With our investigation into Hillsong’s cover-up of Frank Houston’s paedophilia and his victims at the Royal Commission, we directed our attention to the Roman Catholic Church’s cover-up of paedophile scandals in the Roman Catholic Church (RCC). Just knowing where to start on this controversial global cover-up was the difficult part.
A recent article on BBC news has helped shine a light on the global problem of paedophilia within the RCC. This outstanding article criticizes the response of the leadership to the plethora of paedophile scandals. However, the issue here is much deeper than a ‘response’. The issue at hand is the RCC’s direct rejection of scripture, denying priests to marry.
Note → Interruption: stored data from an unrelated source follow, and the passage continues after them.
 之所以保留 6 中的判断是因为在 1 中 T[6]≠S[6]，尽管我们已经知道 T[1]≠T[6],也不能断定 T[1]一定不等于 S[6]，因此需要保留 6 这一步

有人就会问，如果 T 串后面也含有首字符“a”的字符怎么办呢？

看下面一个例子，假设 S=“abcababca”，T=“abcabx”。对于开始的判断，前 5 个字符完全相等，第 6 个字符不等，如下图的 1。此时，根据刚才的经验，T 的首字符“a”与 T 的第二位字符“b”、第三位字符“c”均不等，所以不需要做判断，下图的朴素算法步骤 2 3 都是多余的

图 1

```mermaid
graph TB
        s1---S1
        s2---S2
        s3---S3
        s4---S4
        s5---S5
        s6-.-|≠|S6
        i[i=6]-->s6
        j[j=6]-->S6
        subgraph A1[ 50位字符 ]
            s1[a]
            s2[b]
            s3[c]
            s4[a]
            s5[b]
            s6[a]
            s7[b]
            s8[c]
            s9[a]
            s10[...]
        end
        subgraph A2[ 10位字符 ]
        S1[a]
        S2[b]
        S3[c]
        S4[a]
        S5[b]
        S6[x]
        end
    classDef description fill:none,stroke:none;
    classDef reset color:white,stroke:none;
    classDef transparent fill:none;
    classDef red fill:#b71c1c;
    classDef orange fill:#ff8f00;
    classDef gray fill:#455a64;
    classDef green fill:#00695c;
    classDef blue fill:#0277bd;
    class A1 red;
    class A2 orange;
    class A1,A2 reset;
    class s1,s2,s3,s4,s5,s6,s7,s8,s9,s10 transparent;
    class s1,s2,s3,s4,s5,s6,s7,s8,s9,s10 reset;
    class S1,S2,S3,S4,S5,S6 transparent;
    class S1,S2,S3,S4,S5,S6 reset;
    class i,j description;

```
The bible explicitly calls what the RCC teaches (forbidding priests to marry) a ‘doctrine of demons’ (emphasis added):
“But the Spirit explicitly says that in later times some will fall away from the faith, paying attention to deceitful spirits and doctrines of demons, by means of the hypocrisy of liars seared in their own conscience as with a branding iron, men who forbid marriage and advocate abstaining from foods which God has created to be gratefully shared in by those who believe and know the truth.” 1 Timothy 4:1-3
While these scandals in the RCC cult are being exposed in the Western world, we believe millions go unreported in progressive and third world nations. We are deeply grieved that cults like the RCC are sexually exploiting the most vulnerable in the most poorest places and are not being held accountable.
The BBC reports,
Child sexual abuse and the Catholic Church: What you need to know
From Australian country towns, to schools in Ireland and cities across the US, the Catholic Church has faced an avalanche of child sexual abuse accusations in the last few decades.
Recent high-profile cases and harrowing testimony given to public inquiries have kept the issue in the headlines.
Meanwhile alleged cover-ups continue to dog the Church, and victims groups say the Vatican has not done nearly enough to right its wrongs.
Here’s what you need to know.
How did this all come to light?
Although some accusations date back to the 1950s, molestation by priests was first given significant media attention in the 1980s, in the US and Canada.
In the 1990s, the issue began to grow, with stories emerging in Argentina, Australia and elsewhere. In 1995, the Archbishop of Vienna, Austria, stepped down amid sexual abuse allegations, rocking the church there.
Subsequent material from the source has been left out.